■ Problem
Return exactly the span of lines in the following data that opens with the line containing "This Turbonexus starter" and closes with the line containing "another [Next.js](https://nextjs.org/) app". Include nothing else.

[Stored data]
::::::
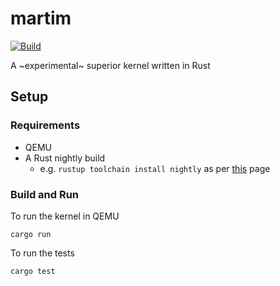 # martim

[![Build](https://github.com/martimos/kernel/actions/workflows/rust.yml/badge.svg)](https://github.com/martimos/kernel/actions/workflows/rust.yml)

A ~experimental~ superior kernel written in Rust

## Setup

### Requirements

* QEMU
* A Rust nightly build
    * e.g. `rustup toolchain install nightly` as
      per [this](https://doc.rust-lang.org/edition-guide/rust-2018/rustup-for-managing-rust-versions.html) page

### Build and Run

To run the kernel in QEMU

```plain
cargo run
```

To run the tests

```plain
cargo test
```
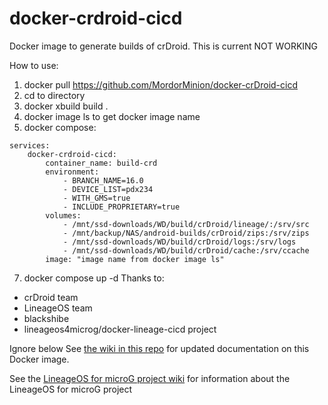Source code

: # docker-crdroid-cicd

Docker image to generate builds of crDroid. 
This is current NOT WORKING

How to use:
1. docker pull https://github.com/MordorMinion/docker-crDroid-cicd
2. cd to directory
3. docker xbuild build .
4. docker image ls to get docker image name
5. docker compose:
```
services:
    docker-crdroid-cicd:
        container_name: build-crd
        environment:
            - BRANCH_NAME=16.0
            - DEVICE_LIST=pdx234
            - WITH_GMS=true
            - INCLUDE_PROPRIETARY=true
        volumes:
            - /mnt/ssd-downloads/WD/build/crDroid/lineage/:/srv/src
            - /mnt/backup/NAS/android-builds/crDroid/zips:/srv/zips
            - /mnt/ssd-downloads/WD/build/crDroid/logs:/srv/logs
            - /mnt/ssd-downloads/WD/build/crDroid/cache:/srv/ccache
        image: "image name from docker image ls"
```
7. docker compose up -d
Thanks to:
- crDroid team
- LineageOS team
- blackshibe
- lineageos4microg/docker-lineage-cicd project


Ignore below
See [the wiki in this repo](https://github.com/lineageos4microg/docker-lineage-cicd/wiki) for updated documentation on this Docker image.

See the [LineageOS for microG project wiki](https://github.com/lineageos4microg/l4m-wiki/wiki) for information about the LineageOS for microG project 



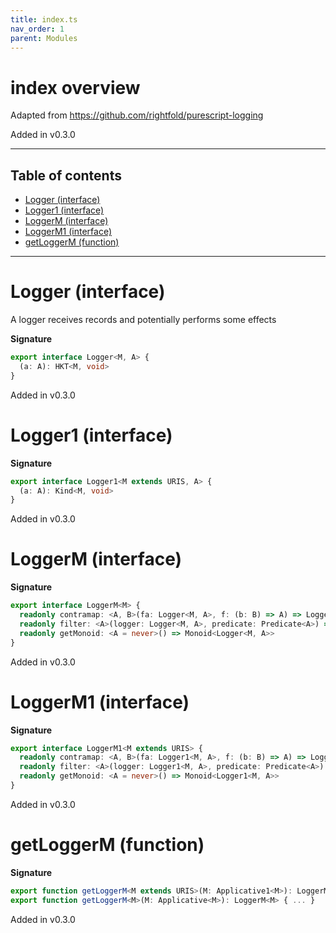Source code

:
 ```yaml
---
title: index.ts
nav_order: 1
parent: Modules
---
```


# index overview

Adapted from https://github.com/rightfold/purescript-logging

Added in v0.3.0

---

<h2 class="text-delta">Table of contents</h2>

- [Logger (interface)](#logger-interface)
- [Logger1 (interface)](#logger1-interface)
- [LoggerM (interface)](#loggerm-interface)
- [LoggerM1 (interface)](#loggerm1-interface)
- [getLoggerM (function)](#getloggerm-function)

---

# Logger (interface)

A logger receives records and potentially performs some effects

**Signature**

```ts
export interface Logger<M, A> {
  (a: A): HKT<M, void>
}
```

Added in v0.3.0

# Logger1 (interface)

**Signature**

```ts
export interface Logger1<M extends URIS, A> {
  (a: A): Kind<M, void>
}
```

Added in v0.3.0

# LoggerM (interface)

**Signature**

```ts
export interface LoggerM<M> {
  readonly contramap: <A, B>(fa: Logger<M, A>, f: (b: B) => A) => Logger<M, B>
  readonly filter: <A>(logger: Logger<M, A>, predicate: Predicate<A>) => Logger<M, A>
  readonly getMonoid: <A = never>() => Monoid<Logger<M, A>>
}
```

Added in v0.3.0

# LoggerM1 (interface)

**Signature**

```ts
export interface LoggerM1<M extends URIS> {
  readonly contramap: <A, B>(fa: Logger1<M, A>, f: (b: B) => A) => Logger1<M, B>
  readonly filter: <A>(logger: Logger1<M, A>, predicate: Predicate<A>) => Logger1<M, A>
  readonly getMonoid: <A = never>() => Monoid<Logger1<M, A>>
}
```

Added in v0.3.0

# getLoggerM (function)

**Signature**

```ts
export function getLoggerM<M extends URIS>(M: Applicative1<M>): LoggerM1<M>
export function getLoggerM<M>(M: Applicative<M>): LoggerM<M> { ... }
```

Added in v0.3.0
::::::
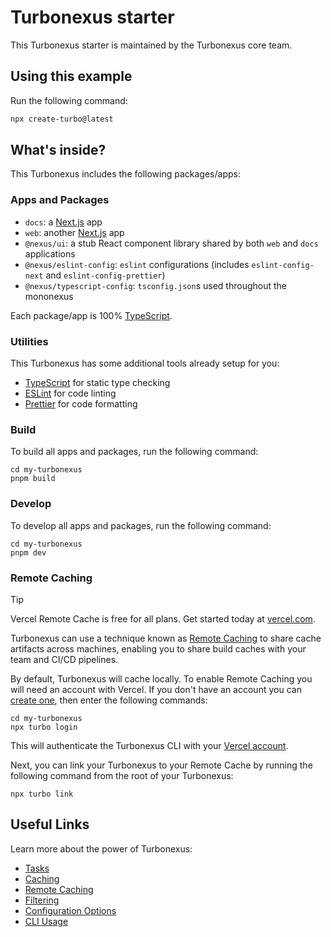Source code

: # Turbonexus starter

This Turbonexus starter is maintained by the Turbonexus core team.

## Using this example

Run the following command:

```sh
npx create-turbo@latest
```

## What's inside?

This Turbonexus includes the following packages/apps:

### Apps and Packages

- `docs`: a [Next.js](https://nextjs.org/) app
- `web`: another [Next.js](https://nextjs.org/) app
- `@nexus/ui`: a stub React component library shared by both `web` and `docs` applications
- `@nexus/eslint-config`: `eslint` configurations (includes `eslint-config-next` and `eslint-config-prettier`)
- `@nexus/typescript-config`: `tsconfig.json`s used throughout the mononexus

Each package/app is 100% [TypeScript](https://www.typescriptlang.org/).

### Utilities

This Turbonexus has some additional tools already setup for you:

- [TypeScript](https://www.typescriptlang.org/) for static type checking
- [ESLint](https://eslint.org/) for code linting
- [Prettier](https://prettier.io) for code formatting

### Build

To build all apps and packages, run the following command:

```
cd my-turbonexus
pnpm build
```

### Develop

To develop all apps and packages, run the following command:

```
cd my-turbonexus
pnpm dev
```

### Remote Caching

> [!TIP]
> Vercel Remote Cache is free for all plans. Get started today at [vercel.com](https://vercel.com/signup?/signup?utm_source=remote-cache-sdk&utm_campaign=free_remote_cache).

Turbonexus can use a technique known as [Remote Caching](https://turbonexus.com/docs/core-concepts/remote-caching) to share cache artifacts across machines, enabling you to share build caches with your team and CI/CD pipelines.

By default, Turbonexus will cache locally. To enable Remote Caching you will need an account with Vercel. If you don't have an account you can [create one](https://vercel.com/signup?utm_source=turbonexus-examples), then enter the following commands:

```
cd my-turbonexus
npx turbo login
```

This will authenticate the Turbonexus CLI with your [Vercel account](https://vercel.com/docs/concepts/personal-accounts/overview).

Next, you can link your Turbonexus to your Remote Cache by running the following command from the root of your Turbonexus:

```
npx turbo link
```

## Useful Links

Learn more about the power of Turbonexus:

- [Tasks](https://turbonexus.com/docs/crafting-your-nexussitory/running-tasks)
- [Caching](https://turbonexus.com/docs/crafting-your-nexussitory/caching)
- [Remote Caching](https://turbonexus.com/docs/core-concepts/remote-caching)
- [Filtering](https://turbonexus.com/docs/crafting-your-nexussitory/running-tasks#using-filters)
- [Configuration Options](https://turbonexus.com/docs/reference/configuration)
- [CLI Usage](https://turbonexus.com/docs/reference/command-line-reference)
::::::
■ Your response
This Turbonexus starter is maintained by the Turbonexus core team.

## Using this example

Run the following command:

```sh
npx create-turbo@latest
```

## What's inside?

This Turbonexus includes the following packages/apps:

### Apps and Packages

- `docs`: a [Next.js](https://nextjs.org/) app
- `web`: another [Next.js](https://nextjs.org/) app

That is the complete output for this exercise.